The State of Climate Action 2023

Anna Triponel

November 17, 2023
Our key takeaway: The current 1.1°C of global temperature rise is “wreaking havoc across the planet,” from extreme temperatures, to worrying sea level rise from melting ice, “record-breaking” warming in oceans, and “supercharg[ed] droughts, floods, wildfires, and cyclones.” In this context, urgent action on the part of governments is needed at COP28. With the right goals and a practical roadmap, “the world can jump-start an urgently needed course correction on climate change as Parties respond to findings from the first Global Stocktake.” A report by the Systems Change Lab highlights the constellation of efforts—and diversity of actors—that will be needed to help limit warming to 1.5°C. The report highlights the importance of government action to not only set ambitious targets to reduce their greenhouse gas emissions, but to embed these goals in economic policies and regulations to push and incentivise companies to reduce emissions, with “justice and equity [taking] center stage in global efforts to accelerate sectoral transformations.” Companies have a role to play in drastically reducing their own emissions across the value chain, but they can also have a multiplier effect across the economy by advocating for such policies, taking meaningful efforts that will support national goals, and both encouraging and facilitating action on the part of their suppliers  across the globe. “A shift from business-as-usual, incremental change into emergency mode is now needed to deliver this level of required acceleration.”

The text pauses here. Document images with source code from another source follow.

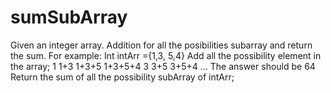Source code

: # sumSubArray

Given an integer array. Addition for all the posibilities subarray and return the sum.
For example:
Int intArr ={1,3, 5,4}
Add all the possibility element in the array;
1
1+3
1+3+5
1+3+5+4
3
3+5
3+5+4
…
The answer should be 64
Return the sum of all the possibility subArray of intArr;
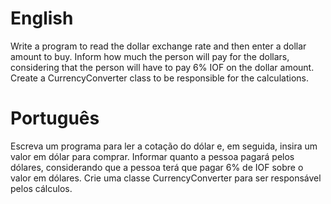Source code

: # English
Write a program to read the dollar exchange rate and then enter a dollar amount to buy. Inform how much the person will pay for the dollars, considering that the person will have to pay 6% IOF on the dollar amount. Create a CurrencyConverter class to be responsible for the calculations.

# Português
Escreva um programa para ler a cotação do dólar e, em seguida, insira um valor em dólar para comprar. Informar quanto a pessoa pagará pelos dólares, considerando que a pessoa terá que pagar 6% de IOF sobre o valor em dólares. Crie uma classe CurrencyConverter para ser responsável pelos cálculos.
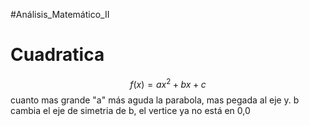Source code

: #Análisis_Matemático_II
# Cuadratica
$$f(x)=ax^2+bx+c$$
cuanto mas grande "a" más aguda la parabola, mas pegada al eje y.
b cambia el eje de simetria de b, el vertice ya no está en 0,0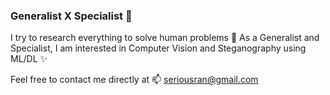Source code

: ### Generalist X Specialist 🦄

I try to research everything to solve human problems 🌱 As a Generalist and Specialist, I am interested in Computer Vision and Steganography using ML/DL ✨

Feel free to contact me directly at 📫 seriousran@gmail.com

<!--
**seriousran/seriousran** is a ✨ _special_ ✨ repository because its `README.md` (this file) appears on your GitHub profile.

Here are some ideas to get you started:

- 🔭 I’m currently working on ...
- 🌱 I’m currently learning ...
- 👯 I’m looking to collaborate on ...
- 🤔 I’m looking for help with ...
- 💬 Ask me about ...
- 📫 How to reach me: ...
- 😄 Pronouns: ...
- ⚡ Fun fact: ...
-->
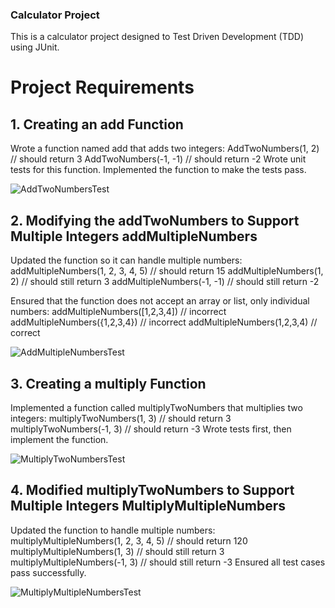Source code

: 
### Calculator Project ###

This is a calculator project designed to Test Driven Development (TDD) using JUnit.

# Project Requirements

## 1. Creating an add Function

Wrote a function named add that adds two integers:
AddTwoNumbers(1, 2) // should return 3
AddTwoNumbers(-1, -1) // should return -2
Wrote unit tests for this function.
Implemented the function to make the tests pass.


![AddTwoNumbersTest](https://github.com/user-attachments/assets/cfb63796-ba34-4fe2-880f-b91fa88dd963)

## 2. Modifying the addTwoNumbers to Support Multiple Integers addMultipleNumbers
Updated the function so it can handle multiple numbers:
addMultipleNumbers(1, 2, 3, 4, 5) // should return 15
addMultipleNumbers(1, 2) // should still return 3
addMultipleNumbers(-1, -1) // should still return -2

Ensured that the function does not accept an array or list, only individual numbers:
addMultipleNumbers([1,2,3,4])  // incorrect
addMultipleNumbers({1,2,3,4})  // incorrect
addMultipleNumbers(1,2,3,4)    // correct


![AddMultipleNumbersTest](https://github.com/user-attachments/assets/d93b1a87-bcc1-4bf2-84f9-982432e058df)


## 3. Creating a multiply Function

Implemented a function called multiplyTwoNumbers that multiplies two integers:
multiplyTwoNumbers(1, 3) // should return 3
multiplyTwoNumbers(-1, 3) // should return -3
Wrote tests first, then implement the function.

![MultiplyTwoNumbersTest](https://github.com/user-attachments/assets/8229f56d-0b23-419f-8a0e-df67ce451505)



## 4. Modified  multiplyTwoNumbers to Support Multiple Integers MultiplyMultipleNumbers

Updated the function to handle multiple numbers:
multiplyMultipleNumbers(1, 2, 3, 4, 5) // should return 120
multiplyMultipleNumbers(1, 3) // should still return 3
multiplyMultipleNumbers(-1, 3) // should still return -3
Ensured all test cases pass successfully.


![MultiplyMultipleNumbersTest](https://github.com/user-attachments/assets/8a541d51-88a6-4e89-87cb-86c038d3849c)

The Systems Change Lab (a joint effort between the Bezos Earth Fund, Climate Action Tracker, Climate Analytics, ClimateWorks Foundation, NewClimate Institute, the United Nations Climate Change High-Level Champions, and World Resources Institute) published State of Climate Action 2023 (November 2023):

  • Collective efforts to reduce GHG “still fall woefully short”: The report tracks 42 indicators of progress on climate change, and finds that 41 of these indicators across key sectors are not being met to reach 1.5°C-aligned targets for 2030. These sectors include power, buildings, industry transport, forests and land, food and agriculture, technological carbon removal, and climate finance. Further, “[w]orryingly, 24 of those indicators are well off track, such that at least a twofold acceleration in recent rates of change will be required to achieve their 2030 targets.” And 6 other indicators are “heading in the wrong direction entirely. Within this subset of lagging indicators, the most recent year of data represents a concerning worsening relative to recent trends for 3 indicators, with significant setbacks in efforts to eliminate public financing for fossil fuels, dramatically reduce deforestation, and expand carbon pricing systems.” The results on the planet have been significant: in 2022, deforestation globally increased to 5.8 million hectares, “losing an area of forests greater than the size of Croatia in a single year. Approximately 60 percent of these permanent losses occurred across humid tropical primary forests, among the world’s most important landscapes for carbon sequestration and storage, as well as biodiversity.”
  • “Bright spots” and the potential for change: The report highlights positive progress for the rising proportion of electric vehicles (EVs) in overall light-duty vehicle sales, which is on track to meet the sector’s 2030 target. Even meeting goals for just one indicator can have multiplier effects: “Because EVs emit much less than fossil-fueled vehicles even when powered by dirty grids, achieving this target could go a long way toward decarbonizing road transport, which currently accounts for 11 percent of global GHG emissions.” In addition, six other indicators are moving in a positive direction, albeit more slowly than needed given the urgency of the moment. However, the report authors believe that “appropriate support and concerted actions” by all market players and other stakeholders could be enough to create “rapid, nonlinear change in the coming years” when considering previous trends. The greatest gains, per the report, are in “efforts to mandate corporate climate risk disclosure, increase uptake of electric trucks, and expand the adoption of light-duty electric vehicles.”
  • Needed steps: “[A]n enormous acceleration in effort will be required across all sectors to get on track for 2030. A shift from business-as-usual, incremental change into emergency mode is now needed to deliver this level of required acceleration.” The report highlights some key growth areas for companies, governments and investors to focus on. For example, a significant increase in solar and wind power could do much to shift the needle; “the share of these two technologies in electricity generation has been growing by an annual average of 14 percent in recent years, but this needs to reach 24 percent to get on track for 2030.” Stakeholders should also collaborate to reduce annual deforestation (in 2022, this rate was “equivalent to deforesting 15 football (soccer) fields per minute”) four times faster than the present rate. Another action is shifting food systems and changing incentives for agribusiness to reduce production and consumption of meat in the regions where it is greatest per capita, Europe, the Americas and Oceania. For a just transition, a reduction in consumption among wealthy countries must balance the needs of low-income countries, ensuring that food-insecure populations globally are able to modestly increase their consumption of meat to increase nutrition. All actors should likewise work together to “[s]cale up global climate finance by nearly $500 billion per year throughout the remainder of this decade.”